We Become Like What We Worship
This is our second sermon that applies through Christ the first of the Ten Commandments in Deuteronomy 5––the prohibition against trusting, shaping, and serving false gods. A sermon fully devoted to application is not my normal practice, but the significance of God’s centrality in Deuteronomy calls for it. Deuteronomy 5:6–10 addresses proper Worldview and Worship by supplying a single main command followed by two explanatory prohibitions. Yahweh asserts in verse 6, “You shall have no other gods before me,” and then he clarifies in verses 7 and 8: “You shall not make for yourself a carved image” and “You shall not bow down to them or serve them.” A proper worldview stresses that Yahweh is the only supreme being and is, therefore, rightly, necessarily, and lovingly jealous that we worship only him and not misrepresent him or elevate rivals.
This first of the Ten Words confronts the human tendency to “exchange the glory of the immortal God for images” (Rom 1:23). When Yahweh confronts idolatry, he is speaking in love for he knows we will become like what we worship. Psalm 115:4–8 says of the nations:
Their idols are silver and gold, the work of human hands. They have mouths, but do not speak; eyes, but do not see. They have ears, but do not hear; noses, but do not smell. They have hands, but do not feel; feet, but do not walk; and they do not make a sound in their throat. Those who make them become like them; so do all who trust in them.

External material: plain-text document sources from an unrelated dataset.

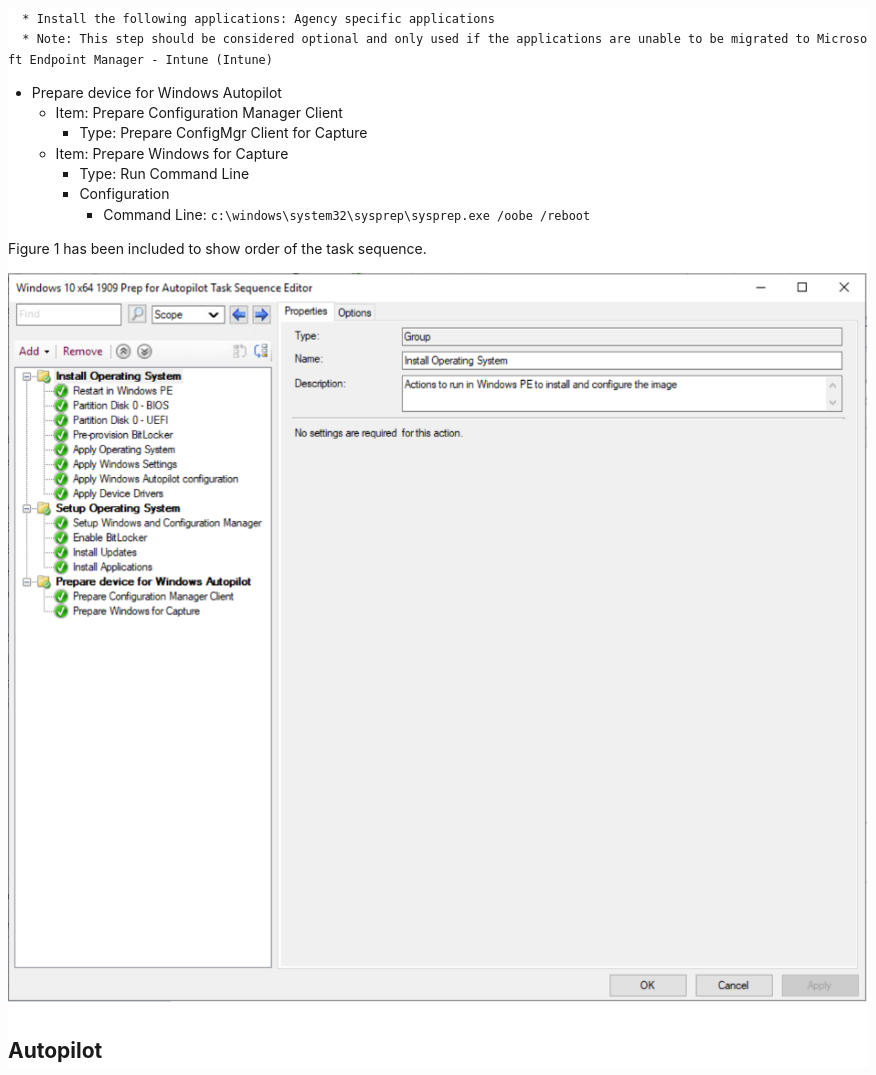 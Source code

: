       * Install the following applications: Agency specific applications
      * Note: This step should be considered optional and only used if the applications are unable to be migrated to Microsoft Endpoint Manager - Intune (Intune)
* Prepare device for Windows Autopilot
  * Item: Prepare Configuration Manager Client
    * Type: Prepare ConfigMgr Client for Capture
  * Item: Prepare Windows for Capture
    * Type: Run Command Line
    * Configuration
      * Command Line: `c:\windows\system32\sysprep\sysprep.exe /oobe /reboot`

Figure 1 has been included to show order of the task sequence.

![Figure 1 Windows 10 Task Sequence](/assets/images/abac/windows-10-task-sequence.png)

## Autopilot
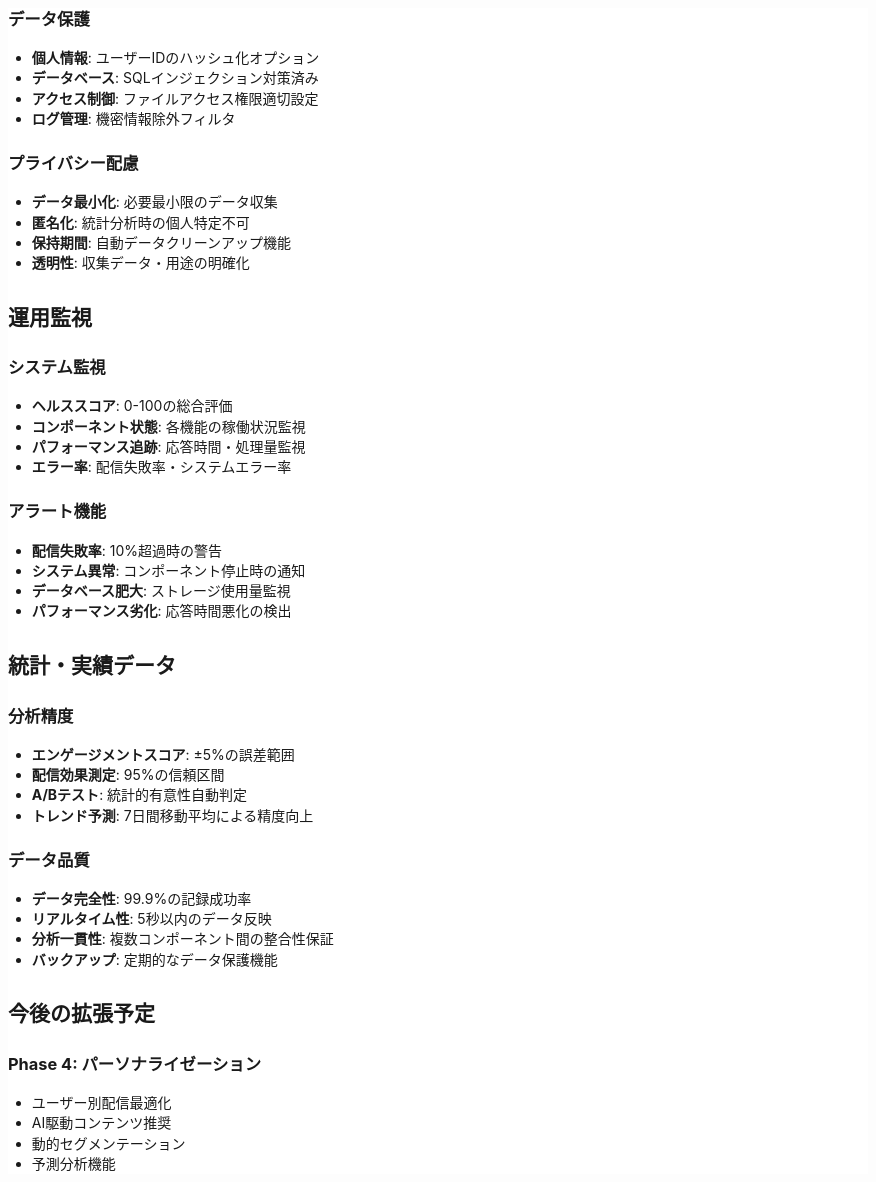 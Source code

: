 ### データ保護

- **個人情報**: ユーザーIDのハッシュ化オプション
- **データベース**: SQLインジェクション対策済み
- **アクセス制御**: ファイルアクセス権限適切設定
- **ログ管理**: 機密情報除外フィルタ

### プライバシー配慮

- **データ最小化**: 必要最小限のデータ収集
- **匿名化**: 統計分析時の個人特定不可
- **保持期間**: 自動データクリーンアップ機能
- **透明性**: 収集データ・用途の明確化

## 運用監視

### システム監視

- **ヘルススコア**: 0-100の総合評価
- **コンポーネント状態**: 各機能の稼働状況監視
- **パフォーマンス追跡**: 応答時間・処理量監視
- **エラー率**: 配信失敗率・システムエラー率

### アラート機能

- **配信失敗率**: 10%超過時の警告
- **システム異常**: コンポーネント停止時の通知
- **データベース肥大**: ストレージ使用量監視
- **パフォーマンス劣化**: 応答時間悪化の検出

## 統計・実績データ

### 分析精度

- **エンゲージメントスコア**: ±5%の誤差範囲
- **配信効果測定**: 95%の信頼区間
- **A/Bテスト**: 統計的有意性自動判定
- **トレンド予測**: 7日間移動平均による精度向上

### データ品質

- **データ完全性**: 99.9%の記録成功率
- **リアルタイム性**: 5秒以内のデータ反映
- **分析一貫性**: 複数コンポーネント間の整合性保証
- **バックアップ**: 定期的なデータ保護機能

## 今後の拡張予定

### Phase 4: パーソナライゼーション
- ユーザー別配信最適化
- AI駆動コンテンツ推奨
- 動的セグメンテーション
- 予測分析機能
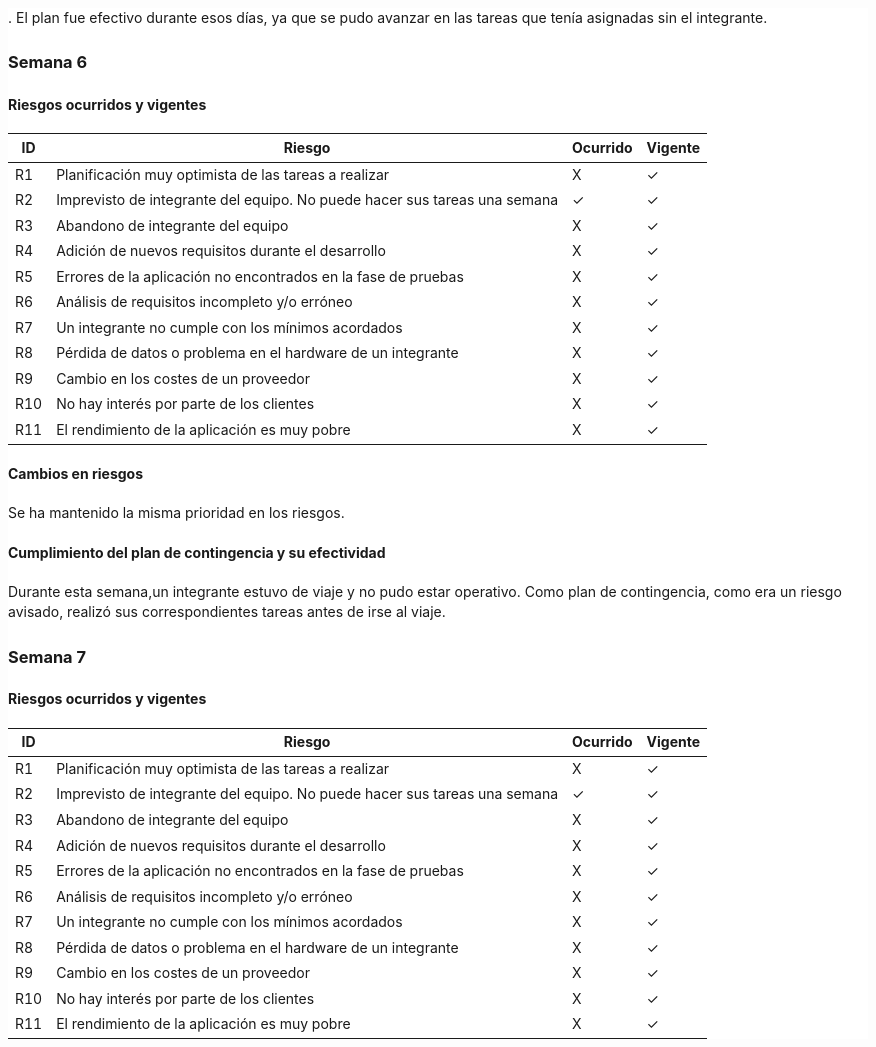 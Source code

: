 . El plan fue efectivo durante esos días, ya que se pudo avanzar en las tareas que tenía asignadas sin el integrante.
### Semana 6

#### Riesgos ocurridos y vigentes

| ID | Riesgo                                                  | Ocurrido | Vigente |
|----|---------------------------------------------------------|----------|---------|
| R1 | Planificación muy optimista de las tareas a realizar    | X        | ✓       |
| R2 | Imprevisto de integrante del equipo. No puede hacer sus tareas una semana | ✓        | ✓       |
| R3 | Abandono de integrante del equipo                       | X        | ✓       |
| R4 | Adición de nuevos requisitos durante el desarrollo     | X        | ✓       |
| R5 | Errores de la aplicación no encontrados en la fase de pruebas | X        | ✓       |
| R6 | Análisis de requisitos incompleto y/o erróneo           | X        | ✓       |
| R7 | Un integrante no cumple con los mínimos acordados      | X        | ✓       |
| R8 | Pérdida de datos o problema en el hardware de un integrante | X        | ✓       |
| R9 | Cambio en los costes de un proveedor                   | X        | ✓       |
| R10| No hay interés por parte de los clientes               | X        | ✓       |
| R11| El rendimiento de la aplicación es muy pobre           | X        | ✓       |

#### Cambios en riesgos

Se ha mantenido la misma prioridad en los riesgos.

#### Cumplimiento del plan de contingencia y su efectividad  

Durante esta semana,un integrante estuvo de viaje y no pudo estar operativo. Como plan de contingencia, como era un riesgo avisado, realizó sus correspondientes tareas antes de irse al viaje.

### Semana 7

#### Riesgos ocurridos y vigentes

| ID | Riesgo                                                  | Ocurrido | Vigente |
|----|---------------------------------------------------------|----------|---------|
| R1 | Planificación muy optimista de las tareas a realizar    | X        | ✓       |
| R2 | Imprevisto de integrante del equipo. No puede hacer sus tareas una semana | ✓        | ✓       |
| R3 | Abandono de integrante del equipo                       | X        | ✓       |
| R4 | Adición de nuevos requisitos durante el desarrollo     | X        | ✓       |
| R5 | Errores de la aplicación no encontrados en la fase de pruebas | X        | ✓       |
| R6 | Análisis de requisitos incompleto y/o erróneo           | X        | ✓       |
| R7 | Un integrante no cumple con los mínimos acordados      | X        | ✓       |
| R8 | Pérdida de datos o problema en el hardware de un integrante | X        | ✓       |
| R9 | Cambio en los costes de un proveedor                   | X        | ✓       |
| R10| No hay interés por parte de los clientes               | X        | ✓       |
| R11| El rendimiento de la aplicación es muy pobre           | X        | ✓       |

If you go after worthlessness, you will become worthless (Jer 2:5; cf. Ezek 22:31). As said of Israel, “They went after false idols and became false” (2 Kgs 17:15). “[They] became detestable like the things they loved” (Hos 9:10). We become like what we worship. What you revere, you will resemble, whether for restoration or ruin. What do you trust, and what do you treasure? If we go after emptiness, we will become empty. Do you know what that is like––to turn from the living God’s ways and to find your soul whither? In Word One of the Ten Commandments, Yahweh is calling us away from idolatry for our good.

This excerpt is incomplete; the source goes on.